[Given records]
======
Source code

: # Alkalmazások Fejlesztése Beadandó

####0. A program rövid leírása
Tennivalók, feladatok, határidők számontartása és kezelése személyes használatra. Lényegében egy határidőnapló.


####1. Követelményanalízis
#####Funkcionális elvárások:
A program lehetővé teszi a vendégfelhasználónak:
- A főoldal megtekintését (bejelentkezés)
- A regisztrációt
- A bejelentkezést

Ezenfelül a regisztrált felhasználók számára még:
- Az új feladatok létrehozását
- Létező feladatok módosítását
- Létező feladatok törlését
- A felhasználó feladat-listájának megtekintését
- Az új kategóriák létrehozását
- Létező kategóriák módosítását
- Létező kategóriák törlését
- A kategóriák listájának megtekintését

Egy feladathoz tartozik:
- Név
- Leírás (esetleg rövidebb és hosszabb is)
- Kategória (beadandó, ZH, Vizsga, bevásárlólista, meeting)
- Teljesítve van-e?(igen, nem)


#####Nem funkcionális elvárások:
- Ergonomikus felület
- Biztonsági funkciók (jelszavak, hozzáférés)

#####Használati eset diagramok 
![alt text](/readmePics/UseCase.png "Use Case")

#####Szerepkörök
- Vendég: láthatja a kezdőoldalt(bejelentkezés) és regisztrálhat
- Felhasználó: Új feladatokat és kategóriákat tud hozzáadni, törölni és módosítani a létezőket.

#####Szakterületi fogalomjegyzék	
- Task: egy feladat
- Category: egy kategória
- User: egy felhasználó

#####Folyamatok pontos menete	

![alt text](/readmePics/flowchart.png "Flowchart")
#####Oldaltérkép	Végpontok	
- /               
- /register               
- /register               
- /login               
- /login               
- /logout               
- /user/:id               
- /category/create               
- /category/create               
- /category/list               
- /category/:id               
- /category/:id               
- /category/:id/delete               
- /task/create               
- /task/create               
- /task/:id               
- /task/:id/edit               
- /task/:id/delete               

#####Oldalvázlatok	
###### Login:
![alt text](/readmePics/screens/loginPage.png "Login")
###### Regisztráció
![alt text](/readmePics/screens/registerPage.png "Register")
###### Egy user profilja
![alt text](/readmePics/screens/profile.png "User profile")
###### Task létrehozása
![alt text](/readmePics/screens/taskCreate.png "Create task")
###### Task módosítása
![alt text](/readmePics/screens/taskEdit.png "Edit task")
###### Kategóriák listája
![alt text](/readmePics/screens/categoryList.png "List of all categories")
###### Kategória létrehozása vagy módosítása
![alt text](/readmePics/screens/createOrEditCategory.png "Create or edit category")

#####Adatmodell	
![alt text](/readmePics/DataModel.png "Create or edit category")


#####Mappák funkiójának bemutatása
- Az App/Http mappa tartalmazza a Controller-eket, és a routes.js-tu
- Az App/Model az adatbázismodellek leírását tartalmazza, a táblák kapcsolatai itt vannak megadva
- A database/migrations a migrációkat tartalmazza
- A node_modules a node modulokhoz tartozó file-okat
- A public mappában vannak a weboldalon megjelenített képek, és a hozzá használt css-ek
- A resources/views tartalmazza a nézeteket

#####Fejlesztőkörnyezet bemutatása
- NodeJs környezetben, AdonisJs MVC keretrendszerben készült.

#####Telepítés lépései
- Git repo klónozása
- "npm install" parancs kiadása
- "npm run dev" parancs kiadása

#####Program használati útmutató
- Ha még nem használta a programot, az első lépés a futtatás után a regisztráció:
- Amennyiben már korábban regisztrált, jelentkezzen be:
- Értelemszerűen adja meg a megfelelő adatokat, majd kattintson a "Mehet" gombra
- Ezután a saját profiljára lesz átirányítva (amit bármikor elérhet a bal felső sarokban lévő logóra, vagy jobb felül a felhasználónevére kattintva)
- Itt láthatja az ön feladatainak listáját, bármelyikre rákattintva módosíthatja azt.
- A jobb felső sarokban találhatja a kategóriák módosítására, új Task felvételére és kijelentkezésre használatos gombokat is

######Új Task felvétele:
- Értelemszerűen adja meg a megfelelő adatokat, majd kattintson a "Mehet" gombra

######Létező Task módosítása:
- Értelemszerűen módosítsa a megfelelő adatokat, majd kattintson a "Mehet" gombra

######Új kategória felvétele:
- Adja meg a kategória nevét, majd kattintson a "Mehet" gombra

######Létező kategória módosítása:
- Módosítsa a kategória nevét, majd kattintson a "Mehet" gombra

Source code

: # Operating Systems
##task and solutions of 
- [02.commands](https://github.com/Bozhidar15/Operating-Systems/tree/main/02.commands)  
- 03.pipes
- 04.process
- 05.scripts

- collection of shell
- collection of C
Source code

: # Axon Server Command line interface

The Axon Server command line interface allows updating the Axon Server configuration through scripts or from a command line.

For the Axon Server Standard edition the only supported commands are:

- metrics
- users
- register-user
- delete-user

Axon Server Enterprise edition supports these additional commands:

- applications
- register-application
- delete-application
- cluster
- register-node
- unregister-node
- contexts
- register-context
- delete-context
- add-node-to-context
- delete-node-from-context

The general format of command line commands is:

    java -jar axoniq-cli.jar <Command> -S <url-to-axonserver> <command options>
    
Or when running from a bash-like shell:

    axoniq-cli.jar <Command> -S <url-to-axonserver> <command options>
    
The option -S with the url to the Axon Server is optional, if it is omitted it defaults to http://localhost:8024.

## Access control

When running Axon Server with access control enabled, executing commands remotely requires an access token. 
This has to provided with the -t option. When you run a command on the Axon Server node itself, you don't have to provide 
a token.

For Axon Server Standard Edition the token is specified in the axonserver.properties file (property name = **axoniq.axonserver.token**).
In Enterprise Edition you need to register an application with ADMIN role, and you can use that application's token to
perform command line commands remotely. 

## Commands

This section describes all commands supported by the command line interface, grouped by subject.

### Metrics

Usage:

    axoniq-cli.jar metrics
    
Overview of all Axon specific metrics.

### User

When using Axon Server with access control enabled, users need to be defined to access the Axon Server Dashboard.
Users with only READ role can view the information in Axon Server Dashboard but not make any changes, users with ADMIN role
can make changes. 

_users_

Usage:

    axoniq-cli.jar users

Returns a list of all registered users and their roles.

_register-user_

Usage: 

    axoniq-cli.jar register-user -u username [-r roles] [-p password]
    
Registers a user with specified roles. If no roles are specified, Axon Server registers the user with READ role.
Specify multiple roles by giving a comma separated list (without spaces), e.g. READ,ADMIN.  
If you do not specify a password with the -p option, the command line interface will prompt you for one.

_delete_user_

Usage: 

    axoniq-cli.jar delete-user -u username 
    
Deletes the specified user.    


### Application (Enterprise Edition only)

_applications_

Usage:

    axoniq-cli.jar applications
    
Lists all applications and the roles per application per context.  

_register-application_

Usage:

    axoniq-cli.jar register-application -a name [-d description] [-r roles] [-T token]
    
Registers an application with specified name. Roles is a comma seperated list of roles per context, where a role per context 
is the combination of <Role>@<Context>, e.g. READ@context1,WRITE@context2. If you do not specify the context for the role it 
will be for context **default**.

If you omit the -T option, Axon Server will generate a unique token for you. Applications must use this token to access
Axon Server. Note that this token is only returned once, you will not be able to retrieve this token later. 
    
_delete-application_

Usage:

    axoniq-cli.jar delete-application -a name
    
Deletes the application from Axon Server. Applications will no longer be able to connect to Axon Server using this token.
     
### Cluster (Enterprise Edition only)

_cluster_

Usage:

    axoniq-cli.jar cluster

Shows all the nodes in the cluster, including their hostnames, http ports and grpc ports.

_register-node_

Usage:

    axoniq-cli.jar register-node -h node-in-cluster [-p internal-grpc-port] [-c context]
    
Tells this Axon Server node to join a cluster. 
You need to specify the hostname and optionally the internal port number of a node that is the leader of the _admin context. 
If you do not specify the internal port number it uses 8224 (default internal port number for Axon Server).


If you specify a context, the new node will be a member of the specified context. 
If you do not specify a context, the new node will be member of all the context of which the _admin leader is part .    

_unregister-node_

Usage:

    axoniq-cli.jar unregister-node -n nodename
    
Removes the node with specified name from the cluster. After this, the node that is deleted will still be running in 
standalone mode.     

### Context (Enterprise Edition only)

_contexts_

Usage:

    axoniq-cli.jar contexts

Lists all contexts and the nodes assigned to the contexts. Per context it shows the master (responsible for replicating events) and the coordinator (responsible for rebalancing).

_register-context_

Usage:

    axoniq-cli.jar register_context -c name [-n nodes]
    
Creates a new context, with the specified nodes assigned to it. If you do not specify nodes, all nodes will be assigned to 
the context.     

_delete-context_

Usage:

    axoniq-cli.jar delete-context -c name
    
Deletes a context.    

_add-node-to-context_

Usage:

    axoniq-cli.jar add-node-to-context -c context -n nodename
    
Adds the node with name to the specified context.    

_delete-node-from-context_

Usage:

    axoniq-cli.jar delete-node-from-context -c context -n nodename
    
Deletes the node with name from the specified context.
======
[Task details] The required output is the stretch of entries above from the line containing "- unregister-node" through the line containing "java -jar axoniq-cli.jar", reproduced exactly.

[Task output]
- unregister-node
- contexts
- register-context
- delete-context
- add-node-to-context
- delete-node-from-context

The general format of command line commands is:

    java -jar axoniq-cli.jar <Command> -S <url-to-axonserver> <command options>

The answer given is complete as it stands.